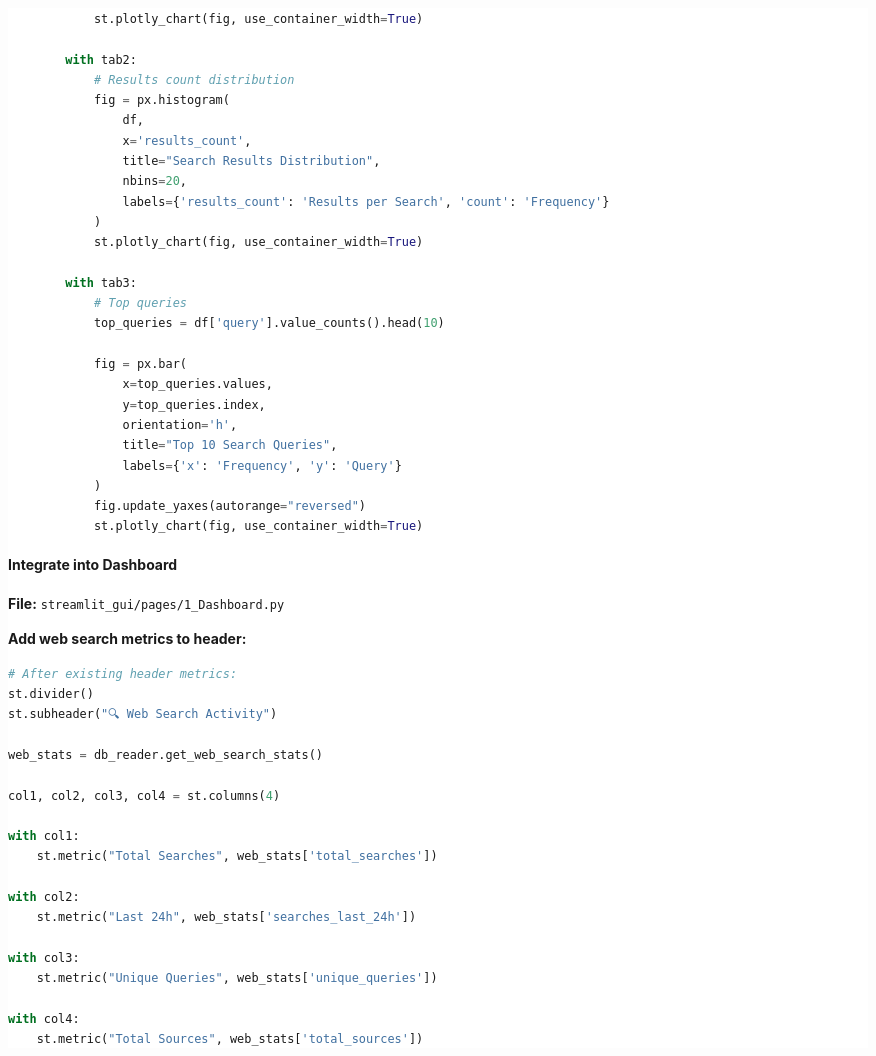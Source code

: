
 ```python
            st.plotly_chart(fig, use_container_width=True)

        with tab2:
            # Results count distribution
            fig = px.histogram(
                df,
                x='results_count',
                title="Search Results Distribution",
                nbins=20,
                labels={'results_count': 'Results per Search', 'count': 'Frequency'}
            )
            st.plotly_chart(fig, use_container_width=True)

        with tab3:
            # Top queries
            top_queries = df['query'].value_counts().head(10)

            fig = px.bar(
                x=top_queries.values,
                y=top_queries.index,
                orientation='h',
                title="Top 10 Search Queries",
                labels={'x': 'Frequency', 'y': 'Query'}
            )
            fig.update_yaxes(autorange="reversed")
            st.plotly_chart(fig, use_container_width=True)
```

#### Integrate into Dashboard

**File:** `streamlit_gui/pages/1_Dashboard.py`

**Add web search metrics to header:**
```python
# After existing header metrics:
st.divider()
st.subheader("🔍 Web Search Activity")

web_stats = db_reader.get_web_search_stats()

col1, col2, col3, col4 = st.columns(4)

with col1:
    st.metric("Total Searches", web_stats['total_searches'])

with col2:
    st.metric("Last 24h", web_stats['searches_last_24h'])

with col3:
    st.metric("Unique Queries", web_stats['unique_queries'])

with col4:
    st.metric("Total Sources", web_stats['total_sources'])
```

____

What you have to do:
Whenever a line above includes the string "with", copy it.

Response area:
        with tab2:
        with tab3:
with col1:
with col2:
with col3:
with col4:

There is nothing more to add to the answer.